AIM OF THE EXERCISE: Leave the pictures out. Return the rest of the listing below exactly.

=== Section Start ===

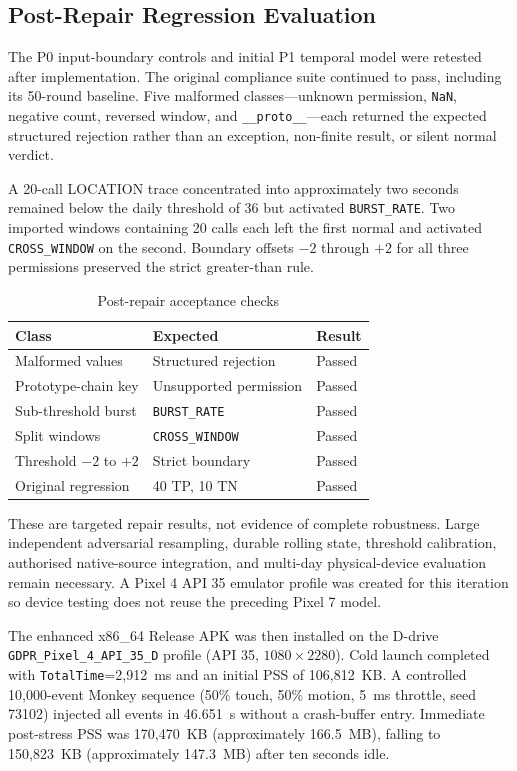 
\subsection{Post-Repair Regression Evaluation}
The P0 input-boundary controls and initial P1 temporal model were retested after implementation. The original compliance suite continued to pass, including its 50-round baseline. Five malformed classes---unknown permission, \texttt{NaN}, negative count, reversed window, and \texttt{\_\_proto\_\_}---each returned the expected structured rejection rather than an exception, non-finite result, or silent normal verdict.

A 20-call LOCATION trace concentrated into approximately two seconds remained below the daily threshold of 36 but activated \texttt{BURST\_RATE}. Two imported windows containing 20 calls each left the first normal and activated \texttt{CROSS\_WINDOW} on the second. Boundary offsets $-2$ through $+2$ for all three permissions preserved the strict greater-than rule.

\begin{table}[H]
\centering
\caption{Post-repair acceptance checks}
\label{tab:post-repair-checks}
\begin{tabular}{lll}
\toprule
\textbf{Class} & \textbf{Expected} & \textbf{Result} \\
\midrule
Malformed values & Structured rejection & Passed \\
Prototype-chain key & Unsupported permission & Passed \\
Sub-threshold burst & \texttt{BURST\_RATE} & Passed \\
Split windows & \texttt{CROSS\_WINDOW} & Passed \\
Threshold $-2$ to $+2$ & Strict boundary & Passed \\
Original regression & 40 TP, 10 TN & Passed \\
\bottomrule
\end{tabular}
\end{table}

These are targeted repair results, not evidence of complete robustness. Large independent adversarial resampling, durable rolling state, threshold calibration, authorised native-source integration, and multi-day physical-device evaluation remain necessary. A Pixel 4 API 35 emulator profile was created for this iteration so device testing does not reuse the preceding Pixel 7 model.

The enhanced x86\_64 Release APK was then installed on the D-drive \texttt{GDPR\_Pixel\_4\_API\_35\_D} profile (API 35, $1080 \times 2280$). Cold launch completed with \texttt{TotalTime}=2,912~ms and an initial PSS of 106,812~KB. A controlled 10,000-event Monkey sequence (50\% touch, 50\% motion, 5~ms throttle, seed 73102) injected all events in 46.651~s without a crash-buffer entry. Immediate post-stress PSS was 170,470~KB (approximately 166.5~MB), falling to 150,823~KB (approximately 147.3~MB) after ten seconds idle.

=== Section End ===

TASK RESULT:
\subsection{Post-Repair Regression Evaluation}
The P0 input-boundary controls and initial P1 temporal model were retested after implementation. The original compliance suite continued to pass, including its 50-round baseline. Five malformed classes---unknown permission, \texttt{NaN}, negative count, reversed window, and \texttt{\_\_proto\_\_}---each returned the expected structured rejection rather than an exception, non-finite result, or silent normal verdict.

A 20-call LOCATION trace concentrated into approximately two seconds remained below the daily threshold of 36 but activated \texttt{BURST\_RATE}. Two imported windows containing 20 calls each left the first normal and activated \texttt{CROSS\_WINDOW} on the second. Boundary offsets $-2$ through $+2$ for all three permissions preserved the strict greater-than rule.

\begin{table}[H]
\centering
\caption{Post-repair acceptance checks}
\label{tab:post-repair-checks}
\begin{tabular}{lll}
\toprule
\textbf{Class} & \textbf{Expected} & \textbf{Result} \\
\midrule
Malformed values & Structured rejection & Passed \\
Prototype-chain key & Unsupported permission & Passed \\
Sub-threshold burst & \texttt{BURST\_RATE} & Passed \\
Split windows & \texttt{CROSS\_WINDOW} & Passed \\
Threshold $-2$ to $+2$ & Strict boundary & Passed \\
Original regression & 40 TP, 10 TN & Passed \\
\bottomrule
\end{tabular}
\end{table}

These are targeted repair results, not evidence of complete robustness. Large independent adversarial resampling, durable rolling state, threshold calibration, authorised native-source integration, and multi-day physical-device evaluation remain necessary. A Pixel 4 API 35 emulator profile was created for this iteration so device testing does not reuse the preceding Pixel 7 model.

The enhanced x86\_64 Release APK was then installed on the D-drive \texttt{GDPR\_Pixel\_4\_API\_35\_D} profile (API 35, $1080 \times 2280$). Cold launch completed with \texttt{TotalTime}=2,912~ms and an initial PSS of 106,812~KB. A controlled 10,000-event Monkey sequence (50\% touch, 50\% motion, 5~ms throttle, seed 73102) injected all events in 46.651~s without a crash-buffer entry. Immediate post-stress PSS was 170,470~KB (approximately 166.5~MB), falling to 150,823~KB (approximately 147.3~MB) after ten seconds idle.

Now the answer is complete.